When using or disclosing  de-identified PHI (or limited data sets), don’t share codes or other data that can be used to identify a patient.

You can also use a limited data set without patient authorization for the following purposes: healthcare operations, research, or public health. A limited data set is similar to de-identified data, except the limited data set can exclude the following information:

  • Geographic subdivisions smaller than a state
  • Elements of date except for year (e.g., birth date, admission date, death date, discharge date)
  • Ages over 89 and dates indicative of such age
  • Other unique identifying numbers, characteristics, or codes

But if you disclose the limited data set outside of your organization, make sure to have a data use agreement in place with the organization receiving this data. Your data use agreement must include:

  • Permissible uses and disclosures
  • Establish authorized parties/organizations
  • Duty to safeguard PHI
  • Duty to report security incidents/impermissible disclosures
  • Agreement to not identify or contact the individuals referred to in the data

If this outside organization is one of your business associates, then your business associate agreement (BAA) can be used as a data use agreement.


DATA RETENTION POLICY

In addition to knowing how you can use and disclose data, make sure your organization implements a data retention policy. Start by deciding how long data needs to be kept and when it should be deleted. Specifically, you need to determine how long data needs to be stored for regulatory purposes and how long you need to store the data.

HIPAA retention requirements require you to keep the data for 7 years, though individual states may require longer retention. If you decide to keep data after 7 years (or however long your state requires), you need to protect it for 50 years after the patient has died. Due to these regulations, organizations often choose to destroy and/or delete data after this time period.

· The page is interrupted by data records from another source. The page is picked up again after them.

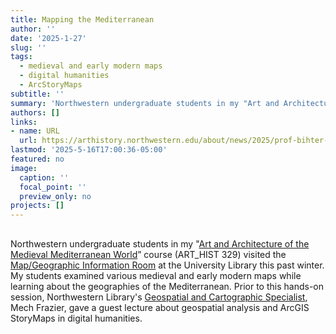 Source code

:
 ```yaml
---
title: Mapping the Mediterranean
author: ''
date: '2025-1-27'
slug: ''
tags:
  - medieval and early modern maps
  - digital humanities
  - ArcStoryMaps
subtitle: ''
summary: 'Northwestern undergraduate students in my "Art and Architecture of the Medieval Mediterranean World” course (ART_HIST 329) visited the Map/Geographic Information Room at the University Library this past winter.'
authors: []
links:
- name: URL
  url: https://arthistory.northwestern.edu/about/news/2025/prof-bihter-eseners-class-visited-the-university-library-to-examine-medieval-maps.html
lastmod: '2025-5-16T17:00:36-05:00'
featured: no
image:
  caption: ''
  focal_point: ''
  preview_only: no
projects: []
---
```


##

Northwestern undergraduate students in my "[Art and Architecture of the Medieval Mediterranean World](https://arthistory.northwestern.edu/about/news/2025/prof-bihter-eseners-class-visited-the-university-library-to-examine-medieval-maps.html)” course (ART_HIST 329) visited the [Map/Geographic Information Room](https://www.library.northwestern.edu/visit/maps/university-library-lower-level/) at the University Library this past winter. My students examined various medieval and early modern maps while learning about the geographies of the Mediterranean. Prior to this hands-on session, Northwestern Library's [Geospatial and Cartographic Specialist](https://www.library.northwestern.edu/research/scholarly/geospatial-and-data-services.html), Mech Frazier, gave a guest lecture about geospatial analysis and ArcGIS StoryMaps in digital humanities. 


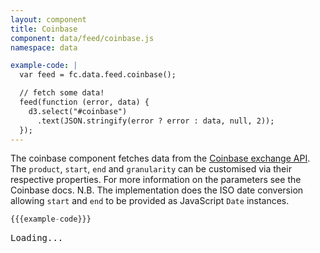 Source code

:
```yaml
---
layout: component
title: Coinbase
component: data/feed/coinbase.js
namespace: data

example-code: |
  var feed = fc.data.feed.coinbase();

  // fetch some data!
  feed(function (error, data) {
    d3.select("#coinbase")
      .text(JSON.stringify(error ? error : data, null, 2));
  });
---
```


The coinbase component fetches data from the [Coinbase exchange API](https://docs.exchange.coinbase.com/#market-data). The `product`, `start`, `end` and `granularity` can be customised via their respective properties. For more information on the parameters see the Coinbase docs. N.B. The implementation does the ISO date conversion allowing `start` and `end` to be provided as JavaScript `Date` instances.

```js
{{{example-code}}}
```

<pre id="coinbase">Loading...</pre>
<script type="text/javascript">
(function () {
    {{{example-code}}}
}());
</script>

Permanently destroying electronic data may require a few different techniques, depending on how you want it done and whether you want to reuse the media where the data is stored. Here are a few techniques to securely delete your data:


OVERRIDING/CLEARING

Overriding data runs over the data with a sequence of 1’s (some methods use a different set of binary sequences to ensure all the data has been overwritten). There still could be some type of recoverable data on the media, so this method may not be the most secure.


DEGAUSSING

This method is useful if you have magnet tapes and hard drives. Degaussing uses a powerful magnet to erase data on magnetic media. This method is particularly helpful if you want to reuse the media.


PHYSICAL DESTRUCTION

This is one of the most secure methods to permanently delete data. If you don’t plan to use the media again, it’s highly recommended you physically destroy it. You can go to companies that have industrial-sized shredders to dispose of larger hardware. Some types of media require physical destruction for secure data deletion. Solid state drives (SSD) and optical media like DVDs and CDs generally must be destroyed physically. 


IMPLEMENTING PRIVACY RULE POLICIES

Compliance with the Privacy Rule might seem easy for healthcare organizations, but HIPAA Privacy Rule requirements on the various policies and procedures may take up an entire shelf or filing cabinet,
if not more.

If you don’t have all policies and procedures properly in place, your organization faces legal and financial consequences. For instance, when organizations undergo an Office for Civil Rights (OCR) audit or investigation, OCR auditors often review documented policies and procedures, interview staff, and observe if procedures are actually taking place. If all three of these factors don’t match requirements exactly, organizations may be issued hefty fines, such as:

If you’re like most healthcare organizations, you already have organizational policies in place. But they probably haven’t been reviewed or updated in years. Or perhaps you do have policies, but they haven’t been properly documented.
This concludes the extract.